Остальные произведения в этом году – в частности, премированный роман Яхиной и премированный роман Сенчина – они хорошие, они безусловно добротные, но это тексты, которые не выделяются из советской традиции. Роман Гузель Яхиной «Зулейха открывает глаза» написан в традиции Айтматова («Ранних журавлей» и прочего), хотя он жёстче, конечно, – и политически жёстче, и фактурно. Сенчин не скрывает того, что он, по сути дела, в новых обстоятельствах транспонирует, переписывает «Прощание с Матёрой» – «Зона затопления» и посвящена памяти Распутина. Это хорошая проза, но она ничего не прибавляет. Мне кажется, что Сенчин раньше был как-то мощнее и мрачнее. И я жду, продолжаю ждать от него нового. И любимая мною Анна Матвеева, которая сейчас пишет, по-моему, не так сильно, как вначале… Тот же «Перевал Дятлова» был всё-таки формальным экспериментом. Даже «Небеса» более формально интересны и более отважны. Все переписывают какой-то советский большой стиль. Мне бы хотелось чего-то принципиально нового.

 

– В одном из выпусков вы говорили, что в России нет современной драматургии. Хотелось бы узнать ваше мнение о творчестве Николая Коляды.

– У меня негативное мнение о творчестве Николая Коляды. К сожалению, не могу вас порадовать. И вряд ли вам это интересно по большому счёту. Мне кажется, для того чтобы была драматургия, она должна быть в социуме, должно быть какое-то движение времени. Посмотрите: все вспышки русской драматургии отмечены в периоды, когда что-то происходило в стране и мире. Драматургия первой реагирует на перемены: на войну, на оттепель, на новые типы – как Владимир Арро, на новые коллизии – как Виктор Розов, на какие-то новые жанры, например, как новая драма. Я могу её любить, не любить, но она была. Значит, что-то должно произойти.

 

А теперь поговорим о Томасе Манне и конкретно о «Волшебной горе».

Меня с этой книгой фактически насильно, заталкивая её в меня, познакомила Елена Иваницкая – один из моих самых любимых критиков и вообще один из самых важных людей в моей жизни; сейчас она ещё и прозаик превосходный. Она мне объяснила, почему надо читать Томаса Манна.

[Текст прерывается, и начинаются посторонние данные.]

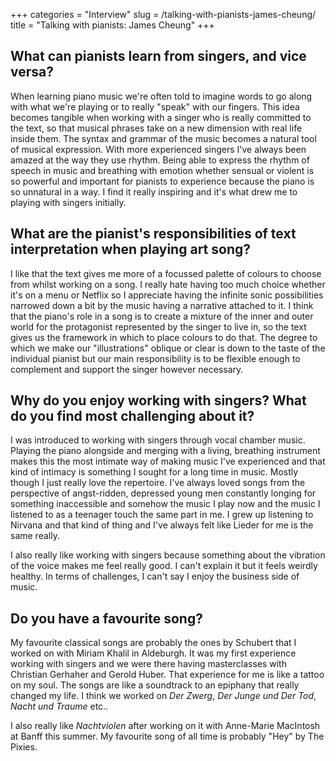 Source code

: +++
categories = "Interview"
slug = /talking-with-pianists-james-cheung/
title = "Talking with pianists: James Cheung"
+++

## What can pianists learn from singers, and vice versa?

When learning piano music we're often told to imagine words to go along with what we're playing or to really "speak" with our fingers. This idea becomes tangible when working with a singer who is really committed to the text, so that musical phrases take on a new dimension with real life inside them. The syntax and grammar of the music becomes a natural tool of musical expression. With more experienced singers I've always been amazed at the way they use rhythm. Being able to express the rhythm of speech in music and breathing with emotion whether sensual or violent is so powerful and important for pianists to experience because the piano is so unnatural in a way. I find it really inspiring and it's what drew me to playing with singers initially. 

## What are the pianist's responsibilities of text interpretation when playing art song?

I like that the text gives me more of a focussed palette of colours to choose from whilst working on a song. I really hate having too much choice whether it's on a menu or Netflix so I appreciate having the infinite sonic possibilities narrowed down a bit by the music having a narrative attached to it. I think that the piano's role in a song is to create a mixture of the inner and outer world for the protagonist represented by the singer to live in, so the text gives us the framework in which to place colours to do that. The degree to which we make our "illustrations" oblique or clear is down to the taste of the individual pianist but our main responsibility is to be flexible enough to complement and support the singer however necessary. 

## Why do you enjoy working with singers? What do you find most challenging about it?

I was introduced to working with singers through vocal chamber music. Playing the piano alongside and merging with a living, breathing instrument makes this the most intimate way of making music I've experienced and that kind of intimacy is something I sought for a long time in music. Mostly though I just really love the repertoire. I've always loved songs from the perspective of angst-ridden, depressed young men constantly longing for something inaccessible and somehow the music I play now and the music I listened to as a teenager touch the same part in me. I grew up listening to Nirvana and that kind of thing and I've always felt like Lieder for me is the same really. 

I also really like working with singers because something about the vibration of the voice makes me feel really good. I can't explain it but it feels weirdly healthy. In terms of challenges, I can't say I enjoy the business side of music.

## Do you have a favourite song?

My favourite classical songs are probably the ones by Schubert that I worked on with Miriam Khalil in Aldeburgh. It was my first experience working with singers and we were there having masterclasses with Christian Gerhaher and Gerold Huber. That experience for me is like a tattoo on my soul. The songs are like a soundtrack to an epiphany that really changed my life. I think we worked on *Der Zwerg*, *Der Junge und Der Tod*, *Nacht und Traume* etc..

I also really like *Nachtviolen* after working on it with Anne-Marie MacIntosh at Banff this summer. My favourite song of all time is probably "Hey" by The Pixies. 
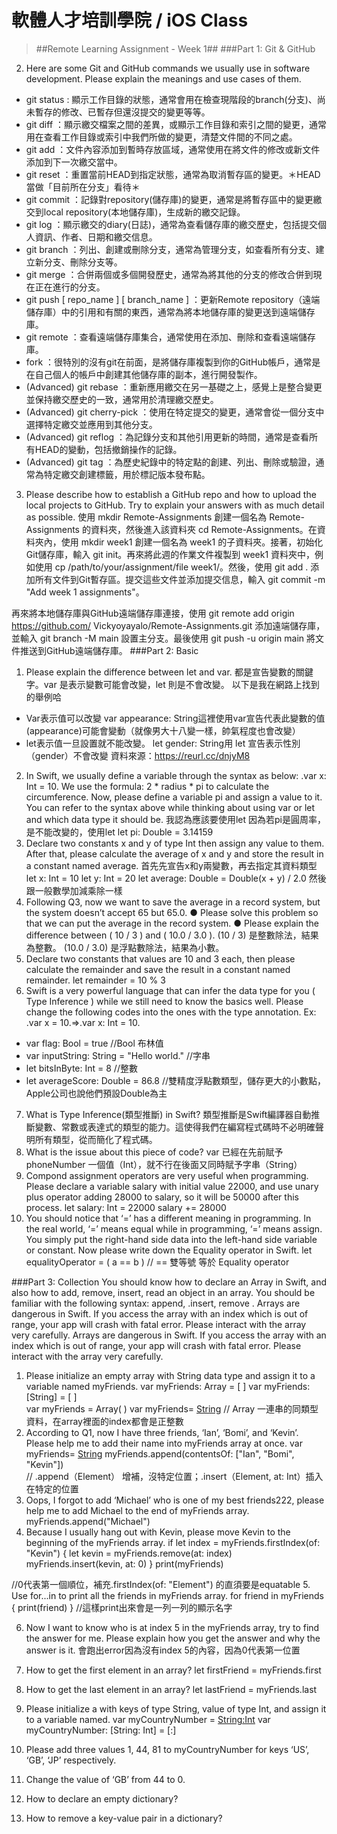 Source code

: # 軟體人才培訓學院 / iOS Class
>##Remote Learning Assignment - Week 1##
>###Part 1: Git & GitHub 
2. Here are some Git and GitHub commands we usually use in software development. Please explain the meanings and use cases of them. 
 -    git status : 顯示工作目錄的狀態，通常會用在檢查現階段的branch(分支)、尚未暫存的修改、已暫存但還沒提交的變更等等。
 -    git diff ：顯示繳交檔案之間的差異，或顯示工作目錄和索引之間的變更，通常用在查看工作目錄或索引中我們所做的變更，清楚文件間的不同之處。
 -    git add ：文件內容添加到暫時存放區域，通常使用在將文件的修改或新文件添加到下一次繳交當中。
 -    git reset ：重置當前HEAD到指定狀態，通常為取消暫存區的變更。＊HEAD 當做「目前所在分支」看待＊
 -    git commit ：記錄對repository(儲存庫)的變更，通常是將暫存區中的變更繳交到local repository(本地儲存庫)，生成新的繳交記錄。
 -   git log ：顯示繳交的diary(日誌)，通常為查看儲存庫的繳交歷史，包括提交個人資訊、作者、日期和繳交信息。
 -    git branch ：列出、創建或刪除分支，通常為管理分支，如查看所有分支、建立新分支、刪除分支等。
 -    git merge ：合併兩個或多個開發歷史，通常為將其他的分支的修改合併到現在正在進行的分支。
 -    git push [ repo_name ] [ branch_name ] ：更新Remote repository（遠端儲存庫）中的引用和有關的東西，通常為將本地儲存庫的變更送到遠端儲存庫。
 -    git remote ：查看遠端儲存庫集合，通常使用在添加、刪除和查看遠端儲存庫。
 -    fork ：很特別的沒有git在前面，是將儲存庫複製到你的GitHub帳戶，通常是在自己個人的帳戶中創建其他儲存庫的副本，進行開發製作。
 -    (Advanced) git rebase ：重新應用繳交在另一基礎之上，感覺上是整合變更並保持繳交歷史的一致，通常用於清理繳交歷史。
 -    (Advanced) git cherry-pick ：使用在特定提交的變更，通常會從一個分支中選擇特定繳交並應用到其他分支。
 -    (Advanced) git reflog ：為記錄分支和其他引用更新的時間，通常是查看所有HEAD的變動，包括撤銷操作的記錄。
 -    (Advanced) git tag ：為歷史紀錄中的特定點的創建、列出、刪除或驗證，通常為特定繳交創建標籤，用於標記版本發布點。

3. Please describe how to establish a GitHub repo and how to upload the local projects to GitHub. Try to explain your answers with as much detail as possible.
使用 mkdir Remote-Assignments 創建一個名為 Remote-Assignments 的資料夾，然後進入該資料夾 cd Remote-Assignments。在資料夾內，使用 mkdir week1 創建一個名為 week1 的子資料夾。接著，初始化Git儲存庫，輸入 git init。再來將此週的作業文件複製到 week1 資料夾中，例如使用 cp /path/to/your/assignment/file week1/。然後，使用 git add . 添加所有文件到Git暫存區。提交這些文件並添加提交信息，輸入 git commit -m "Add week 1 assignments"。

再來將本地儲存庫與GitHub遠端儲存庫連接，使用 git remote add origin https://github.com/ Vickyoyayalo/Remote-Assignments.git 添加遠端儲存庫，並輸入 git branch -M main 設置主分支。最後使用 git push -u origin main 將文件推送到GitHub遠端儲存庫。
###Part 2: Basic 
1.    Please explain the difference between let and var.
都是宣告變數的關鍵字。var 是表示變數可能會改變，let 則是不會改變。
以下是我在網路上找到的舉例哈
 -    Var表示值可以改變
var appearance: String這裡使用var宣告代表此變數的值(appearance)可能會變動（就像男大十八變一樣，帥氣程度也會改變）
 -    let表示值一旦設置就不能改變。
let gender: String用 let 宣告表示性別（gender）不會改變
資料來源：https://reurl.cc/dnjyM8
2.    In Swift, we usually define a variable through the syntax as below: 
.var x: Int = 10.
We use the formula: 2 * radius * pi to calculate the circumference. Now, please define a variable pi and assign a value to it. You can refer to the syntax above while thinking about using var or let and which data type it should be. 
我認為應該要使用let 因為若pi是圓周率，是不能改變的，使用let
let pi: Double = 3.14159
3.    Declare two constants x and y of type Int then assign any value to them. After that, please calculate the average of x and y and store the result in a constant named average.
首先先宣告x和y兩變數，再去指定其資料類型
let x: Int = 10
let y: Int = 20
let average: Double = Double(x + y) / 2.0
然後跟一般數學加減乘除一樣
4.    Following Q3, now we want to save the average in a record system, but the system doesn’t accept 65 but 65.0. 
● Please solve this problem so that we can put the average in the record system. 
● Please explain the difference between ( 10 / 3 ) and ( 10.0 / 3.0 ). 
(10 / 3) 是整數除法，結果為整數。
(10.0 / 3.0) 是浮點數除法，結果為小數。
5.    Declare two constants that values are 10 and 3 each, then please calculate the remainder and save the result in a constant named remainder. 
let remainder = 10 % 3
6.    Swift is a very powerful language that can infer the data type for you ( Type Inference ) while we still need to know the basics well. Please change the following codes into the ones with the type annotation. 
Ex: .var x = 10.=>.var x: Int = 10. 
 -    var flag: Bool = true  //Bool 布林值
 -    var inputString: String = "Hello world." //字串
 -    let bitsInByte: Int = 8 //整數
 -    let averageScore: Double = 86.8 //雙精度浮點數類型，儲存更大的小數點，Apple公司也說他們預設Double為主
7.    What is Type Inference(類型推斷) in Swift? 
類型推斷是Swift編譯器自動推斷變數、常數或表達式的類型的能力。這使得我們在編寫程式碼時不必明確聲明所有類型，從而簡化了程式碼。
8.    What is the issue about this piece of code? 
var 已經在先前賦予phoneNumber 一個值（Int），就不行在後面又同時賦予字串（String）
9.    Compond assignment operators are very useful when programming. Please declare a variable salary with initial value 22000, and use unary plus operator adding 28000 to salary, so it will be 50000 after this process. 
let salary: Int = 22000
salary += 28000 
10.    You should notice that ‘=’ has a different meaning in programming. In the real world, ‘=’ means equal while in programming, ‘=’ means assign. You simply put the right-hand side data into the left-hand side variable or constant. Now please write down the Equality operator in Swift. 
let equalityOperator = ( a == b )  // == 雙等號 等於 Equality operator

###Part 3: Collection 
You should know how to declare an Array in Swift, and also how to add, remove, insert, read an object in an array. You should be familiar with the following syntax: append, .insert, remove . 
Arrays are dangerous in Swift. If you access the array with an index which is out of range, your app will crash with fatal error. Please interact with the array very carefully. 
Arrays are dangerous in Swift. If you access the array with an index which is out of range, your app will crash with fatal error. Please interact with the array very carefully. 
1.    Please initialize an empty array with String data type and assign it to a variable named myFriends.
var myFriends: Array<String> = [ ]
var myFriends: [String] = [ ]   
var myFriends = Array<String>( )
var myFriends= [String]( )
// Array 一連串的同類型<Element>資料，在array裡面的index都會是正整數
2.    According to Q1, now I have three friends, ‘Ian’, ‘Bomi’, and ‘Kevin’. Please help me to add their name into myFriends array at once. 
var myFriends= [String]( )
myFriends.append(contentsOf: ["Ian", "Bomi", "Kevin"])  
// .append（Element） 增補，沒特定位置；.insert（Element, at: Int）插入在特定的位置
3.    Oops, I forgot to add ‘Michael’ who is one of my best friends222, please help me to add Michael to the end of myFriends array. 
myFriends.append("Michael")
4.    Because I usually hang out with Kevin, please move Kevin to the beginning of the myFriends array. 
if let index = myFriends.firstIndex(of: "Kevin") {
    let kevin = myFriends.remove(at: index)
    myFriends.insert(kevin, at: 0)
}
print(myFriends)
 
//0代表第一個順位，補充.firstIndex(of: "Element") 的直須要是equatable
5.    Use for...in to print all the friends in myFriends array. 
for friend in myFriends {
    print(friend)
}
//這樣print出來會是一列一列的顯示名字
 
6.    Now I want to know who is at index 5 in the myFriends array, try to find the answer for me. Please explain how you get the answer and why the answer is it. 
會跑出error因為沒有index 5的內容，因為0代表第一位置
7.    How to get the first element in an array? 
let firstFriend = myFriends.first
8.    How to get the last element in an array? 
let lastFriend = myFriends.last
9.    Please initialize a with keys of type String, value of type Int, and assign it to a variable named. 
var myCountryNumber = [String:Int]()
var myCountryNumber: [String: Int] = [:]
10.    Please add three values 1, 44, 81 to myCountryNumber for keys ‘US’, ‘GB’, ‘JP’ respectively. 

11.    Change the value of ‘GB’ from 44 to 0. 
12.    How to declare an empty dictionary? 
13.    How to remove a key-value pair in a dictionary? 

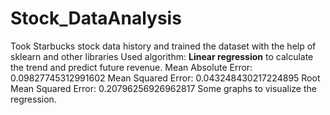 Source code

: # Stock_DataAnalysis
Took Starbucks stock data history and trained the dataset with the help of sklearn and other libraries 
Used algorithm: **Linear regression** to calculate the trend and predict future revenue.
Mean Absolute Error: 0.09827745312991602
Mean Squared Error: 0.043248430217224895
Root Mean Squared Error: 0.20796256926962817
Some graphs to visualize the regression.
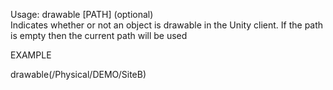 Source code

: Usage:  drawable [PATH] (optional)   
Indicates whether or not an object is drawable in the Unity client. If the path is empty then the current path will be used    


EXAMPLE   

   drawable(/Physical/DEMO/SiteB)
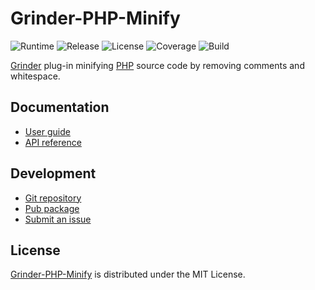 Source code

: # Grinder-PHP-Minify
![Runtime](https://img.shields.io/badge/dart-%3E%3D2.7-brightgreen.svg) ![Release](https://img.shields.io/pub/v/grinder_php_minify.svg) ![License](https://img.shields.io/badge/license-MIT-blue.svg) ![Coverage](https://coveralls.io/repos/github/cedx/grinder-php-minify/badge.svg) ![Build](https://github.com/cedx/grinder-php-minify/workflows/build/badge.svg)

[Grinder](https://pub.dev/packages/grinder) plug-in minifying [PHP](https://www.php.net) source code by removing comments and whitespace.

## Documentation
- [User guide](https://dev.belin.io/grinder-php-minify)
- [API reference](https://pub.dev/documentation/grinder_php_minify)

## Development
- [Git repository](https://github.com/cedx/grinder-php-minify)
- [Pub package](https://pub.dev/packages/grinder_php_minify)
- [Submit an issue](https://github.com/cedx/grinder-php-minify/issues)

## License
[Grinder-PHP-Minify](https://dev.belin.io/grinder-php-minify) is distributed under the MIT License.
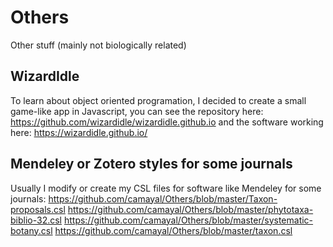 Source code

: # Others
Other stuff (mainly not biologically related)

## WizardIdle
To learn about object oriented programation, I decided to create a small game-like app in Javascript, you can see the repository here: https://github.com/wizardidle/wizardidle.github.io and the software working here: https://wizardidle.github.io/

## Mendeley or Zotero styles for some journals
Usually I modify or create my CSL files for software like Mendeley for some journals:
https://github.com/camayal/Others/blob/master/Taxon-proposals.csl
https://github.com/camayal/Others/blob/master/phytotaxa-biblio-32.csl
https://github.com/camayal/Others/blob/master/systematic-botany.csl
https://github.com/camayal/Others/blob/master/taxon.csl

Как сейчас помню, я жену ждал из роддома с Андрюшей, а Иваницкая пришла помочь мне навести чистоту в квартире, думая, что я это сделать сам не смогу. Она пришла, и мы сели в кухне передохнуть, чаю попить, потому что выгребли из квартиры ну всё, что только можно, довели её до полной стерильности. И она мне пересказывала «Марио и волшебника». Представляете, тридцать один год мне был, а я «Марио и волшебника» ещё не читал. И, клянусь вам, как всегда, в её пересказе это было гораздо интереснее, чем в оригинале.

Томас Манн – конечно, один из величайших новаторов XX века. Он радикально реформировал жанр романа. В сущности, философский роман XX века только им по-настоящему и представлен. На его фоне и Сартр, и Камю, и Фаулз всё-таки гораздо более формальные, более традиционные. «Волшебная гора» – это такой чудовищный монстр, роман-монстр. Точно так же и абсолютное чудо его тетралогия про Иосифа, хотя она мне кажется дико многословной. Я согласен с Пастернаком, что Манн ленится выбрать одно слово из десяти и поэтому приводит все десять. Но местами, кусками это замечательное чтение. И можно понять его машинистку, сказавшую: «Наконец-то понятно, как оно всё было».